ST:  Yeah, we used to, you know, see if, you know, a man could spank me or not
Ken:  Uh-huh  (laugh)
ST:  (laugh) I used to run them old beer joints pretty good, you know, and I’d get in a little scrap every now and then. Never would amount to a whole lot. I used to run with them Dougherty boys.
Ken:  Uh-huh
ST:  They were pretty rough old boys. Of course, all of ‘em is dead now.
Ken:  Uh-huh
ST:  But, that was an older bunch. That was all the GB’s
Ken:  GB Dougherty?
ST:  GB Dougherty
Ken:  What were their names, those Dougherty boys?

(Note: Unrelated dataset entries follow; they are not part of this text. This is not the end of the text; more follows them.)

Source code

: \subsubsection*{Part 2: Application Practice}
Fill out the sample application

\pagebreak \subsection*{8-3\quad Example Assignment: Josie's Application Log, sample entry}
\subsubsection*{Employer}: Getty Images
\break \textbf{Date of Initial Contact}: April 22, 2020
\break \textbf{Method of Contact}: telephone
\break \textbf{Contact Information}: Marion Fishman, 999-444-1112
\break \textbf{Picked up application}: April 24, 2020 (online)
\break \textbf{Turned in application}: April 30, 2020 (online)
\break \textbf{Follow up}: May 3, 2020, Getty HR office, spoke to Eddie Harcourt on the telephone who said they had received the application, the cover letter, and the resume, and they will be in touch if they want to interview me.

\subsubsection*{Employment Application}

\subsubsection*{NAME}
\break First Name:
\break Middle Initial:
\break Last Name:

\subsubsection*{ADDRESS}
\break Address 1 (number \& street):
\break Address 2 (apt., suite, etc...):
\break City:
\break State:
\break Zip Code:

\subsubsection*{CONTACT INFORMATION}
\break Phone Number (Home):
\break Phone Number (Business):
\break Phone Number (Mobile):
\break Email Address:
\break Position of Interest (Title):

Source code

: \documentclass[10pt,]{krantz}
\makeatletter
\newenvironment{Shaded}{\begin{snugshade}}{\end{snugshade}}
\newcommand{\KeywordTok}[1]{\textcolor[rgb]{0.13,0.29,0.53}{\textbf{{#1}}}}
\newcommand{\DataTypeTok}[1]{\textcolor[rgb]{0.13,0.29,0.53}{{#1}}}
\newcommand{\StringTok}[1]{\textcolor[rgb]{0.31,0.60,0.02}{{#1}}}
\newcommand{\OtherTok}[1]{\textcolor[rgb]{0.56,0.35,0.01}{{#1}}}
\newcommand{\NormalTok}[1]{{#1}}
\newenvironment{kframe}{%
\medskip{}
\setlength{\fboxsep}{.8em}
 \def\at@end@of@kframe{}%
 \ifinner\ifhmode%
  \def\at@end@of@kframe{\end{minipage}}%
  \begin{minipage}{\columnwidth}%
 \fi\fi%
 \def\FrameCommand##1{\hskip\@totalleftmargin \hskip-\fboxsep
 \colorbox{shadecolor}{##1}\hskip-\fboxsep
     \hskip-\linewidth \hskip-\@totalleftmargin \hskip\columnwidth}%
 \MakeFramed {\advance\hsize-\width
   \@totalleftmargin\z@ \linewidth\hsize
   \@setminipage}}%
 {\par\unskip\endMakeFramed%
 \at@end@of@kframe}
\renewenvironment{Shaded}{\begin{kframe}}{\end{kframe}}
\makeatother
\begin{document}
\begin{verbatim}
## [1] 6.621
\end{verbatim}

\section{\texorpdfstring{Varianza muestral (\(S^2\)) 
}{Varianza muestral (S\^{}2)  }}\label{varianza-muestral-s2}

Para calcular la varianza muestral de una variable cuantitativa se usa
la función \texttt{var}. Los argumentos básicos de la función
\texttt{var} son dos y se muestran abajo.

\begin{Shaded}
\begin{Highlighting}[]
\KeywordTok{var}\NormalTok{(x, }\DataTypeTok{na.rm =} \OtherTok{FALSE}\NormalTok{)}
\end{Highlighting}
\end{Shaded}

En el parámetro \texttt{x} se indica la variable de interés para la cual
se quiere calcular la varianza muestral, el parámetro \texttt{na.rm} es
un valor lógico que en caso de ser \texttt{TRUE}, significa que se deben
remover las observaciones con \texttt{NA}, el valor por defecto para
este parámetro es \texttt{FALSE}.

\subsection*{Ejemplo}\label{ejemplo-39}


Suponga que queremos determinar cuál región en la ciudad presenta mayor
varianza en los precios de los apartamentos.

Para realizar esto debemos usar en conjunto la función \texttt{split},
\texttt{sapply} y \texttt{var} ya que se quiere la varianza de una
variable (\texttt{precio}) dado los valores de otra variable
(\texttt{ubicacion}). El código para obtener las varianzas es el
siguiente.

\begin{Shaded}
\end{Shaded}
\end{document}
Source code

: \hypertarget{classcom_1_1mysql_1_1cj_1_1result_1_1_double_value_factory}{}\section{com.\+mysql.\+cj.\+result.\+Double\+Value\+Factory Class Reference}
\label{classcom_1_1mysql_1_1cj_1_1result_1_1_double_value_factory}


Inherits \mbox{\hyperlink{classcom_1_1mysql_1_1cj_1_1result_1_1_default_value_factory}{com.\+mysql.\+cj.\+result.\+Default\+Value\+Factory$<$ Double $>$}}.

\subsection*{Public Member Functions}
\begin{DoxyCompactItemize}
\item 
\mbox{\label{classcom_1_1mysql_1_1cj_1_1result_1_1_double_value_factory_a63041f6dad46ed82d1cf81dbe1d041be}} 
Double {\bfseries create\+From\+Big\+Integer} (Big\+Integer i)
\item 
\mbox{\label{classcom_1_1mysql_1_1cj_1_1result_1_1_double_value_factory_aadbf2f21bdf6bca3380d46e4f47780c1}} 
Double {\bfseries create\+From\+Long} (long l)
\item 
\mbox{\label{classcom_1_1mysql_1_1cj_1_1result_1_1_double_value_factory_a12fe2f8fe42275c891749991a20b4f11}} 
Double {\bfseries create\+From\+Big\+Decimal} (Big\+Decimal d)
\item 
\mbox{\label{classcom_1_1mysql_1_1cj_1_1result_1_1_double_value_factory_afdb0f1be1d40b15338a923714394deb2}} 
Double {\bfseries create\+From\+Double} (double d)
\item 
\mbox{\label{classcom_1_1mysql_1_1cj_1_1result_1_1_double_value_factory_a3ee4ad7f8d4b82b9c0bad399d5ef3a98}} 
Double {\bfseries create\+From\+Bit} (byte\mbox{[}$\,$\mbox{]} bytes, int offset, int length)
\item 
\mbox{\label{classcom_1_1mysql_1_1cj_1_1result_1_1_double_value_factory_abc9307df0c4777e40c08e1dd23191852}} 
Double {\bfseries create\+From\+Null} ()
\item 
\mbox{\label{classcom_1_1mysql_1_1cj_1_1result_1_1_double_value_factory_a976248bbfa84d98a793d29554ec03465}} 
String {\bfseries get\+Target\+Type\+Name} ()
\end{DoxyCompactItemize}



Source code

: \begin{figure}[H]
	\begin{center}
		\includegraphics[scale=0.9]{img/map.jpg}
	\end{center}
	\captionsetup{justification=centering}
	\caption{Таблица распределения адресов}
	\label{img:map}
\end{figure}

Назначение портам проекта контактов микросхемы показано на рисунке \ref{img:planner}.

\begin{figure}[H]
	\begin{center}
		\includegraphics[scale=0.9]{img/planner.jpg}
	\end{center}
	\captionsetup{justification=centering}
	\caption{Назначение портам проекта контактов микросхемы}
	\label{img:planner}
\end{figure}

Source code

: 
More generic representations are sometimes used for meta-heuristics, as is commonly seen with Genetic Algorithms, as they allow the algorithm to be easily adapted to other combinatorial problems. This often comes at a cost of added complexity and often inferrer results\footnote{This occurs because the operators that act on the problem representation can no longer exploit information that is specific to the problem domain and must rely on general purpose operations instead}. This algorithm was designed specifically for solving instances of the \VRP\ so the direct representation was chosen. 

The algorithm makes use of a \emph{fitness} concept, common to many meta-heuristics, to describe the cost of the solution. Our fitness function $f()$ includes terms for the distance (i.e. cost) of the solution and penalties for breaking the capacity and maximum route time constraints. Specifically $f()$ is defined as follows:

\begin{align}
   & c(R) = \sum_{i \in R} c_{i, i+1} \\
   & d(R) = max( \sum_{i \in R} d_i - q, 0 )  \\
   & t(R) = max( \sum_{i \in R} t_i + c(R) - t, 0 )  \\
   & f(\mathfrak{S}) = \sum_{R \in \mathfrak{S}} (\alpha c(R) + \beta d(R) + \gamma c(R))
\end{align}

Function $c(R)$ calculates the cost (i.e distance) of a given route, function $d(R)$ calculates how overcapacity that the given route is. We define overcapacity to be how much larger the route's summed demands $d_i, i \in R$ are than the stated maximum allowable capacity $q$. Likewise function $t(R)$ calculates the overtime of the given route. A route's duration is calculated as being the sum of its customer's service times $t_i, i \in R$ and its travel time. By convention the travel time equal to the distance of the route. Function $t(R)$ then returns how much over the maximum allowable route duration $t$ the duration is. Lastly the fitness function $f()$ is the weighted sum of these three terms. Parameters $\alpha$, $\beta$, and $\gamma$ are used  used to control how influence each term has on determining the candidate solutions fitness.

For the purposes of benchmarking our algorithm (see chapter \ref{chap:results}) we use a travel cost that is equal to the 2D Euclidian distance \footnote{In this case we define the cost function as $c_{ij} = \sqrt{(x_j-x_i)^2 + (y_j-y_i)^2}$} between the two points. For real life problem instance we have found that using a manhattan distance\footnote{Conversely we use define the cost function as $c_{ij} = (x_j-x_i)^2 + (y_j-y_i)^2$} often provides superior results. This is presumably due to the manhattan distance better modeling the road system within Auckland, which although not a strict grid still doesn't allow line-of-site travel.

ST:  Uh, Kelley and Arvil, Henry, Clarence, there was a bunch of them boys. I think there was eleven boys and one girl
Ken:  My goodness
ST:  Mary was the only girl
Ken:  Uh-huh
ST:  There was a bunch of them boys. And I think there is one of ‘em still alive. Of course, they, they got, all of ‘em got kids, but, you know, all the kids, I don’t know any of the kids except Henry’s kids.
Ken:  Did they cut cedar too?
ST:  Yeah, they cut cedar, drove truck, laid rock, whatever it took to make a living
Ken:  I’m just thinking about, I mean, cutting cedar has got to make you tough. You know.
ST:  Oh yeah
Ken:  So, is that, maybe that’s why you enjoyed it, just ‘cause you’re better than any, most people you’re gonna come up against.  So you’re gonna win.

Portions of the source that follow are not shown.